En plus c’est signé : Pö ! ce qui rend l’inscription plus intéressante que prévu. Je rétablis l’orthographe générale et corrige « Pö » en « Peu ». 

Peu de quoi ? Peu de tout, peu de superflu, peu de gaspillage, peu d’indigestion, peu de vitesse et de surconsommation !

Ainsi ne tombons-nous pas dans une invitation à la sobriété et à l’ascèse, toutes deux bienvenues dans ces après-confinement. Alors que trop de signaux nous incitent à reprendre, comme avant, la course effrénée au toujours plus, cette invitation à aimer le peu et le simple, à mettre au cœur de nos existences le sobre, le petit et le frugal reste pourtant un idéal philosophique et humaniste très moderne et très exigeant. Il me plaît qu’au centre de la ville de toutes les exagérations on ose y aller d’une leçon de modestie et de modération ! 

Il ne faut pas désespérer de l’humanité : Mettons-nous à une simple et saine sobriété pour ne pas laisser les seuls Marseillais tomber amoureux du Peu.


vendredi 11 septembre 2020

l'or et l'alu


Je suis à Lausanne et j’ai du temps à faire passer entre deux rendez-vous. Comment le perdre le plus intelligemment possible ? Difficile et pénible d’être intelligent dans les magasins. Je me rabats donc sur les églises qui ont souvent l’art de nous envelopper de sagesse et de paix sans que nous nous en rendions compte. 
Je pense à la basilique Notre-Dame du Valentin, l’église-mère des catholiques du coin et je me dirige vers elle avec un peu de crainte et un fond d’incertitude : peut-être sera-t-elle fermée ; j’ai lu quelque part que la grande fresque du chœur est en restauration...
Or l’église est ouverte et comme chaque jour une immense hostie y rayonne.
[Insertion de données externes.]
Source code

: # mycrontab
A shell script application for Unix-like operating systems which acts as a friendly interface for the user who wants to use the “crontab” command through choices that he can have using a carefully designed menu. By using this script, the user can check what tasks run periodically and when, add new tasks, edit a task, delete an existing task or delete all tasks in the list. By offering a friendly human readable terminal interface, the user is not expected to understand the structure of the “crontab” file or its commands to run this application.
Mais derrière elle, tout le chœur est envahi jusqu’à la voûte par un gigantesque échafaudage, enchevêtrement improbable de tubes métalliques, d’escaliers en aluminium, de planches jaunes et rouges...
Je me laisse faire par cette ambiance étonnante et paradoxale, comme si les entrepôts de ferrailles de nos banlieues avaient investi le saint des saints. Derrière la Présence qui illumine le lieu depuis l’hostie, des apôtres peints épient la nef à travers les tubulaires, les restaurateurs d’art, tout en haut, dirigent leur lampe de travail sur la voûte dorée qui grésille, pendant que, tout en bas à gauche, le sacristain, masque sur la figure, époussette la Vierge en bois peint...
Un moment d’église qui devient parabole d’Eglise : un chantier, un désordre calculé et des flashes lumineux vers les ors du ciel !

jeudi 3 septembre 2020

l'oecuménisme dans l'art



Les hasards de la canicule d’août m'ont poussé à visiter l’ombre et la fraîcheur relatives du temple d’Yverdon, et cela vaut vraiment le détour. Le bâtiment est typique de l’architecture réformée qui veut rompre résolument avec le décorum catholique. 
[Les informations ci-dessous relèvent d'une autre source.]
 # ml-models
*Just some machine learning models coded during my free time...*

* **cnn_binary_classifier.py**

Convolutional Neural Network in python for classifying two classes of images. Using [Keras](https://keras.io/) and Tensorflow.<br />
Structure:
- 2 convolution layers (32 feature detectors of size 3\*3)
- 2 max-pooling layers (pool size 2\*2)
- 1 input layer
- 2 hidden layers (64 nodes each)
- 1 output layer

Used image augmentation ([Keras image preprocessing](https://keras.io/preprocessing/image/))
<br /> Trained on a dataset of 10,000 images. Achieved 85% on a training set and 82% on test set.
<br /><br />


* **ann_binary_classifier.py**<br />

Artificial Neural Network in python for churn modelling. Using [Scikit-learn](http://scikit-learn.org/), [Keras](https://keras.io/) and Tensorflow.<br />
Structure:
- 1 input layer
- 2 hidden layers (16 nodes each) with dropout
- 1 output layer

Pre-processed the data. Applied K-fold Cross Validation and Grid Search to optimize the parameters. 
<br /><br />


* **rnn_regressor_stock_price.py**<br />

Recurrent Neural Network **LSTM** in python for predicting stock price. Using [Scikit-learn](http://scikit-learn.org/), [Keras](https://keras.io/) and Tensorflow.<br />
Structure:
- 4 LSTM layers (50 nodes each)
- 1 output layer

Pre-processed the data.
C’est une belle halle bien proportionnée avec des bancs en amphithéâtre autour de la chaire. Le message premier est clair : il faut se laisser pénétrer par la parole de Dieu et du pasteur. Pourtant après cette entrée en matière, les clins d’œil œcuméniques sont nombreux : une immense composition picturale en cinq panneaux de Louis Rivier - un peintre du cru, qui a eu ses heures de gloire au milieu du XXe  - veut rien moins que dépeindre le Mystère de la Rédemption. Pour cela il faut voir large, au sens propre et au sens figuré.
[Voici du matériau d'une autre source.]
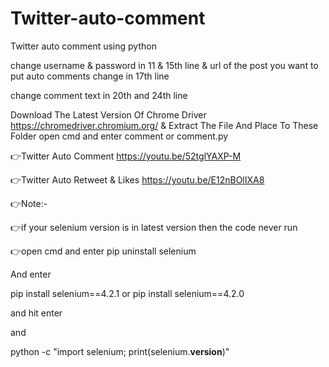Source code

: # Twitter-auto-comment
Twitter auto comment using python

change username & password in 11 & 15th line & url of the post you want to put auto comments change in 17th line 

change comment text in 20th and 24th line

Download The Latest Version Of Chrome Driver https://chromedriver.chromium.org/ & Extract The File And Place To These Folder open cmd and enter comment or comment.py

👉Twitter Auto Comment
https://youtu.be/52tglYAXP-M

👉Twitter Auto Retweet & Likes
https://youtu.be/E12nBOlIXA8

👉Note:-

👉if your selenium version is in latest version then 
the code never run 

👉open cmd and enter pip uninstall selenium

And enter 

pip install selenium==4.2.1
or
pip install selenium==4.2.0

and hit enter 

and 

python -c "import selenium; print(selenium.__version__)"
<to check the current version of selenium>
Ainsi le peintre a rassemblé autour de la croix du Christ tout un concours de personnalités diverses et variées comme les grands réformateurs protestants, les grands figures de la sainteté catholique, les prophètes et les philosophes des temps antiques : pendant que Calvin et Luther semblent fouiller ensemble une bible, le pape Pie XII esquisse un geste de bénédiction et Pascal médite et saint Vincent de Paul croise les bras en attendant une action charitable à faire, pendant que des philosophes ou sages en turban attendent l’éclosion de la vérité finale. Ce peuple est si compact que le spectateur se demande si une place autour de la rédemption se libérera pour lui ! Mais qu’il ne s’inquiète pas, qu’il tourne la tête et sur le mur opposé du temple se trouvent les anciennes stalles médiévales récupérées et presqu’ajustées long du mur. Presque parce qu’au milieu des apôtres et des prophètes sculptés reste une place est vide et chacun peut s’y voir logé.